Nous avons discuté avec troismembres de la communauté canadienne de l'AF – MyriamPerreault, FrançoisThéberge et le DrXavierRodrigue – pour souligner l'urgence de la situation.

Myriam Perreault

«Quand j’étais enfant, mes genoux étaient tournés vers l’intérieur et j’avais des problèmes de dos. J’ai donc consulté un podiatre et un chiropraticien. On m’a prescrit des orthèses plantaires. Mais rien n’a vraiment aidé. Marcher devenait de plus en plus difficile. Les autres enfants étaient capables de faire de plus en plus de choses, mais chaque année, je pouvais en faire de moins en moins. Quand j’ai finalement reçu mon diagnostic d’ataxie de Friedreich, j’ai dû accepter que les choses allaient continuer à se compliquer.

De douze a treize ans,  j’ai pu continuer à marcher, mais seulement en m’appuyant sur le bras d’un ami. À quatorze ans j’ai utilisé un déambulateur. L’année d’ensuite (quinze ans), j’ai dû accepter qu’il était temps d’utiliser un fauteuil roulant. Ça a probablement été l’étape la plus difficile pour moi. Mais j’ai eu la chance que les élèves et les professeurs de mon école soient très gentils. Je n’ai jamais été victime d’intimidation.

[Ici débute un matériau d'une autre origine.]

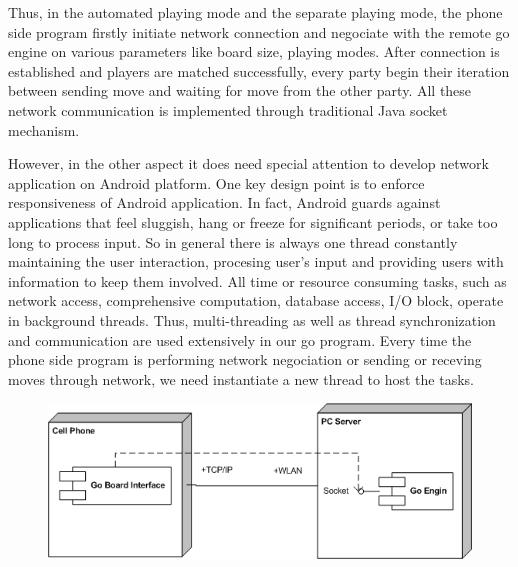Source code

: \documentclass[acmtocl]{acmtrans2m}
\begin{document}
Thus, in the automated playing mode and the separate playing mode, the phone side program firstly initiate network connection and negociate with the remote go engine on various parameters like board size, playing modes. After connection is established and players are matched successfully, every party begin their iteration between sending move and waiting for move from the other party. All these network communication is implemented through traditional Java socket mechanism.

However, in the other aspect it does need special attention to develop network application on Android platform. One key design point is to enforce responsiveness of Android application. In fact, Android guards against applications that feel sluggish, hang or freeze for significant periods, or take too long to process input. So in general there is always one thread constantly maintaining the user interaction, procesing user's input and providing users with information to keep them involved. All time or resource consuming tasks, such as network access, comprehensive computation, database access, I/O block, operate in background threads. Thus, multi-threading as well as thread synchronization and communication are used extensively in our go program. Every time the phone side program is performing network negociation or sending or receving moves through network, we need instantiate a new thread to host the tasks.

\begin{figure}[t]
 \centering
 \includegraphics[width = \linewidth]{fig/deployment}
 \label{fig:deploy}
\end{figure}
\end{document}
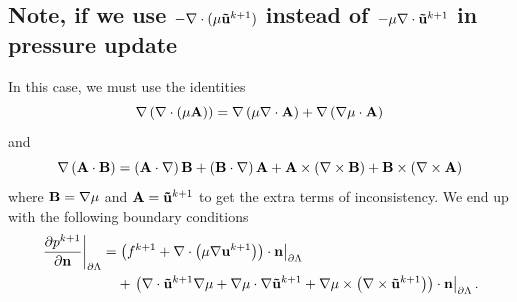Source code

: \documentclass[letterpaper]{erdc}
\begin{document}
\subsection{Note, if we use $-\nabla\cdot(\mu\mathbf{\tilde{u}}^{k+1})$ instead of $-\mu\nabla\cdot\mathbf{\tilde{u}}^{k+1}$ in pressure update}
In this case, we must use the identities
\begin{equation}
    \nabla\left( \nabla\cdot\left( \mu \mathbf{A}\right) \right) = \nabla\left(\mu\nabla\cdot\mathbf{A}\right) + \nabla\left( \nabla\mu\cdot\mathbf{A} \right)
\end{equation}
and 
\begin{equation}
  \nabla\left(\mathbf{A}\cdot \mathbf{B}\right) = \left( \mathbf{A}\cdot\nabla\right)\mathbf{B} + \left( \mathbf{B}\cdot\nabla\right)\mathbf{A} + \mathbf{A}\times\left(\nabla\times\mathbf{B}\right) + \mathbf{B}\times\left(\nabla\times\mathbf{A}\right)
\end{equation}
  where $\mathbf{B} = \nabla\mu$ and $\mathbf{A} = \mathbf{\tilde{u}}^{k+1}$ to get the extra terms of inconsistency.  We end up with the following boundary conditions
\begin{equation}
  \begin{split}\left.\frac{\partial p^{k+1}}{\partial \textbf{n}}\right|_{\partial\Lambda} = &\left.\left(f^{k+1} + \nabla\cdot\left(\mu\nabla\textbf{u}^{k+1}\right) \right)\cdot \textbf{n}\right|_{\partial\Lambda}\\ &+ \left.\left(\nabla\cdot\mathbf{\tilde{u}}^{k+1}\nabla\mu  + \nabla\mu\cdot\nabla\mathbf{\tilde{u}}^{k+1} + \nabla\mu\times\left( \nabla\times\mathbf{\tilde{u}}^{k+1}\right) \right)\cdot\textbf{n}\right|_{\partial\Lambda}. \end{split}
\end{equation}





%
%
\end{document}
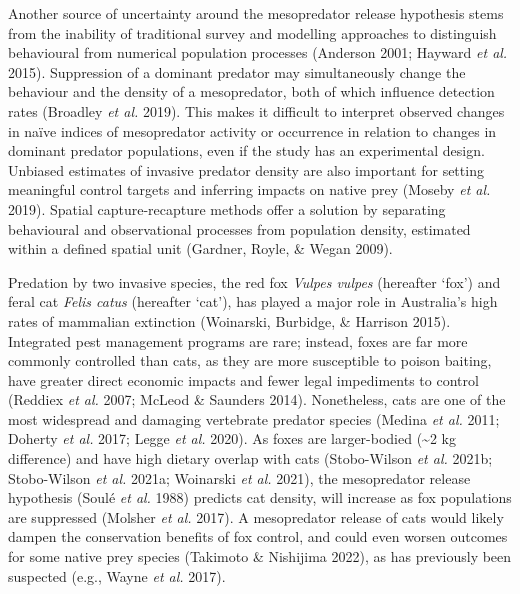 \documentclass[preprint, 3p, authoryear]{elsarticle} %
\begin{document}
Another source of uncertainty around the mesopredator release hypothesis stems from the inability of traditional survey and modelling approaches to distinguish behavioural from numerical population processes (Anderson 2001; Hayward \emph{et al.} 2015). Suppression of a dominant predator may simultaneously change the behaviour and the density of a mesopredator, both of which influence detection rates (Broadley \emph{et al.} 2019). This makes it difficult to interpret observed changes in naïve indices of mesopredator activity or occurrence in relation to changes in dominant predator populations, even if the study has an experimental design. Unbiased estimates of invasive predator density are also important for setting meaningful control targets and inferring impacts on native prey (Moseby \emph{et al.} 2019). Spatial capture-recapture methods offer a solution by separating behavioural and observational processes from population density, estimated within a defined spatial unit (Gardner, Royle, \& Wegan 2009).

Predation by two invasive species, the red fox \emph{Vulpes vulpes} (hereafter `fox') and feral cat \emph{Felis catus} (hereafter `cat'), has played a major role in Australia's high rates of mammalian extinction (Woinarski, Burbidge, \& Harrison 2015). Integrated pest management programs are rare; instead, foxes are far more commonly controlled than cats, as they are more susceptible to poison baiting, have greater direct economic impacts and fewer legal impediments to control (Reddiex \emph{et al.} 2007; McLeod \& Saunders 2014). Nonetheless, cats are one of the most widespread and damaging vertebrate predator species (Medina \emph{et al.} 2011; Doherty \emph{et al.} 2017; Legge \emph{et al.} 2020). As foxes are larger-bodied (\textasciitilde2 kg difference) and have high dietary overlap with cats (Stobo-Wilson \emph{et al.} 2021b; Stobo-Wilson \emph{et al.} 2021a; Woinarski \emph{et al.} 2021), the mesopredator release hypothesis (Soulé \emph{et al.} 1988) predicts cat density, will increase as fox populations are suppressed (Molsher \emph{et al.} 2017). A mesopredator release of cats would likely dampen the conservation benefits of fox control, and could even worsen outcomes for some native prey species (Takimoto \& Nishijima 2022), as has previously been suspected (e.g., Wayne \emph{et al.} 2017).
\end{document}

J’ai fait de mon mieux pour persévérer, pour continuer à aller de l’avant. J’ai pu terminer mes études secondaires, puis collégiales, et j’ai ensuite commencé ma carrière en tant que technicienne juridique. Mais il y a toujours eu de nouveaux défis à relever. Pendant un certain temps, j’ai vécu de manière autonome dans une résidence collégiale, mais il m’était de plus en plus difficile de passer de mon lit à mon fauteuil roulant, puis de mon fauteuil roulant aux toilettes. Je n’ai que 22 ans et l’année dernière, j’étais encore capable de mettre mes chaussures seule. Cette année, je n’y arrive plus. Alors que toutes les personnes de mon âge deviennent de plus en plus autonomes, j’ai dû retourner vivre chez mes parents. C’est un sentiment étrange, et incroyablement déchirant, que de renoncer à l’indépendance que j’avais auparavant.

Malgré tout ce que j’ai perdu, je suis vraiment heureuse d’être en vie. Je peux encore faire tellement de choses, si je fais l’effort d’adapter mes activités à ma mobilité. J’ai fait du ski alpin, du ski de fond et du patinage. J’espère bientôt obtenir un fauteuil roulant tout-terrain afin de pouvoir pratiquer encore plus d’activités de plein air. J’adore voyager et j’ai une vie sociale bien remplie. J’ai une magnifique chienne d’assistance nommée Luna qui est une merveilleuse compagne et m’aide beaucoup à être plus autonome. J’ai un travail dans lequel je m’épanouis.

J’essaie de ne pas trop penser à l’avenir, car cela peut être très effrayant pour une personne atteinte de ma maladie. Mais quand j’y pense, j’espère simplement que la recherche et les nouveaux traitements pourront m’aider à conserver ce que j’ai aujourd’hui. Cette maladie progresse rapidement et j’ai pu constater de mes propres yeux tout ce que l’on peut perdre en quelques semaines ou quelques mois, sans parler des années.

Pour l’instant, je vis un jour à la fois, en profitant au maximum de chacun. J’ai appris que tout ce que je veux faire, tout ce que je veux essayer de nouveau, je dois le faire aujourd’hui, parce que je ne sais pas si je pourrai le faire demain.»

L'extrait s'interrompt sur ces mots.